16 de julio de 2011
16.07.2011
La contra

Condenan a una sudafricana a princesa de Mónaco

16.07.2011 | 07:00

En una de las decisiones judiciales más controvertidas de los últimos tiempos, sendos tribunales civil y eclesiástico han condenado a una súbdita sudafricana a la pena de princesa consorte de la prisión de alta seguridad de Mónaco. Las asociaciones humanitarias han denunciado el fallo judicial como un ejemplo claro de esclavismo. El escándalo ha adquirido proporciones globales, y la prensa mundial se ha hecho eco de la sentencia sin apenas excepciones.
La nueva prisionera es una mujer treintañera que responde por Charlene Wittstock. La condenada lloró al conocer ambos veredictos, y mostró en todo momento el semblante cariacontecido propio de quien recibe una cadena perpetua de oro, sin redención posible. Su carcelero personal es Alberto de Mónaco, que no se separó de la sudafricana como prueba del celo que imprimirá a sus tareas de guardián. Especialistas en derechos humanos destacan que la elección del vigilante uniformado suma la tortura a la pena de cárcel.

Alberto II y Charlene se casaron para concluir su convivencia, al igual que ocurre en la mayoría de matrimonios. La tristeza desatada de la princesa sólo puede sorprender a personas solteras, aunque la perspectiva de tropezarse ocasionalmente por los pasillos de palacio con el príncipe ahonda la pesadumbre de la nadadora sudafricana. Su actividad deportiva es relevante, porque el jefe de Estado monegasco había jurado que no se casaría con ninguna mujer que no le superara en anchura de hombros. 

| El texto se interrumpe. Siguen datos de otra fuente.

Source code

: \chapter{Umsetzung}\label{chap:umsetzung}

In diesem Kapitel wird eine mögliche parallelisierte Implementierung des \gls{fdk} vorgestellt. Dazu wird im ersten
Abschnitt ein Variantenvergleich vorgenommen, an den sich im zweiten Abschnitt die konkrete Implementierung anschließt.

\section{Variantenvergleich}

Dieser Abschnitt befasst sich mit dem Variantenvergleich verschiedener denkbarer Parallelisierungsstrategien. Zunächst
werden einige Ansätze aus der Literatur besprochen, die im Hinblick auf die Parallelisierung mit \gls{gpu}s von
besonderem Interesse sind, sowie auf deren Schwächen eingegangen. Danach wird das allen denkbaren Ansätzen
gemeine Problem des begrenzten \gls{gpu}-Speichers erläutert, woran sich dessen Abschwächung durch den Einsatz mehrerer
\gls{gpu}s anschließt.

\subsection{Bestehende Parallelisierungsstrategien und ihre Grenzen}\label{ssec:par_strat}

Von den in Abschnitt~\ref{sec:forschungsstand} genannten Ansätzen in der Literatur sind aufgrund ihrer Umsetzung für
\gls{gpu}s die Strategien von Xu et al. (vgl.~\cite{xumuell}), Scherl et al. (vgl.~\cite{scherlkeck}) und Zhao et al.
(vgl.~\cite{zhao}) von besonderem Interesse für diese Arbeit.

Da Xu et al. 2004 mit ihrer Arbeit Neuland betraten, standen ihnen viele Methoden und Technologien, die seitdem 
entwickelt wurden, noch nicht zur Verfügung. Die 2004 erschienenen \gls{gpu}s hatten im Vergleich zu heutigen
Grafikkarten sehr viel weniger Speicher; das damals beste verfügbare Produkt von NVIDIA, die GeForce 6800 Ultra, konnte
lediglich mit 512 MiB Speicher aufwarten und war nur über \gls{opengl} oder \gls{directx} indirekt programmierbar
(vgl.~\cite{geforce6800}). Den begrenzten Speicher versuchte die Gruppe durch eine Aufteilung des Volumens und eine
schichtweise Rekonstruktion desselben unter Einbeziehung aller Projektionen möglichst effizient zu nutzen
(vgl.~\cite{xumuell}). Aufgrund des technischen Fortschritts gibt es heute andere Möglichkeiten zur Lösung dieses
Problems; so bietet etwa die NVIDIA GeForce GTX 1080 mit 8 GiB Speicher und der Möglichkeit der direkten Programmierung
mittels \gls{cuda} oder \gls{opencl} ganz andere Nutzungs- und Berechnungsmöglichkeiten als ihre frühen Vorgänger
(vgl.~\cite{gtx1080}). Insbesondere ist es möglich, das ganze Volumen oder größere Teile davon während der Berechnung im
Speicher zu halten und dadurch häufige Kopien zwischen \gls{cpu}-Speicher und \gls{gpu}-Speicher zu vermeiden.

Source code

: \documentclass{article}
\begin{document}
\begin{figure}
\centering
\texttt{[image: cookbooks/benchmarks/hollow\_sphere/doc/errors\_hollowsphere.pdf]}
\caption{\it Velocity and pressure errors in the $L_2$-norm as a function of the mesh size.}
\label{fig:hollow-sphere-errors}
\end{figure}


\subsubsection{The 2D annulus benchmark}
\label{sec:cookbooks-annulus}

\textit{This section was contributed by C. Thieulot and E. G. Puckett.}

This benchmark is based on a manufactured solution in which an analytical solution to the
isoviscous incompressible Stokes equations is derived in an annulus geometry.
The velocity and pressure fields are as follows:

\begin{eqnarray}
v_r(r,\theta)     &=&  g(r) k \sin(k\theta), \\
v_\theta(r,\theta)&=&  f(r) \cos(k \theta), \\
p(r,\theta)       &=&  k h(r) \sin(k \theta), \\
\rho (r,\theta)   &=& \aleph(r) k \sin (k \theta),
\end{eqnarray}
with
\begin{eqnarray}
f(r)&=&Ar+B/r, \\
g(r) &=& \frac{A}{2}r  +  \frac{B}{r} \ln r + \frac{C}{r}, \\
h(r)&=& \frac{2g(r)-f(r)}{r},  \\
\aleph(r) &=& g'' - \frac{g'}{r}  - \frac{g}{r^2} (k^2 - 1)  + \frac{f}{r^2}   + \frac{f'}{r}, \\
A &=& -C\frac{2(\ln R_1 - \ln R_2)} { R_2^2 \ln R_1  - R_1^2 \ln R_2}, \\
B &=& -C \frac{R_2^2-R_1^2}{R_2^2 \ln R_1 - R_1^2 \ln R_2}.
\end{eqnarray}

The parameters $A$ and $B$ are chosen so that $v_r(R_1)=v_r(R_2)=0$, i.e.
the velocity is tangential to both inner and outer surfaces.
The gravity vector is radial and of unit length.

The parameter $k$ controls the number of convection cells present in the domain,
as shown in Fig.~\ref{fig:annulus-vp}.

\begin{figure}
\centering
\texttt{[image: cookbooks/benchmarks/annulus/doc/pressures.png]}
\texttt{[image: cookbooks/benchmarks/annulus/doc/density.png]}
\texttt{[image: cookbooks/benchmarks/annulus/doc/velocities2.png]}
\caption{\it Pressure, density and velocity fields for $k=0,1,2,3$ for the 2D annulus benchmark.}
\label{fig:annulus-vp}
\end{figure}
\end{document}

Los cronistas han resaltado frívolamente un supuesto parecido físico entre la princesa condenada y su predecesora, Grace de Mónaco. Este error de apreciación sólo puede disculparse en quienes no se hayan tropezado recientemente con la Grace Kelly original. Mi única participación en los fastos monegascos consistió en la contemplación de Atrapa a un ladrón –copia legal, que contribuye por tanto a la corrupción de la SGAE–. La protagonista de ese hitchcock veraniego guarda la misma semblanza con su deficiente caricatura sudafricana que Alberto de Mónaco con Cary Grant.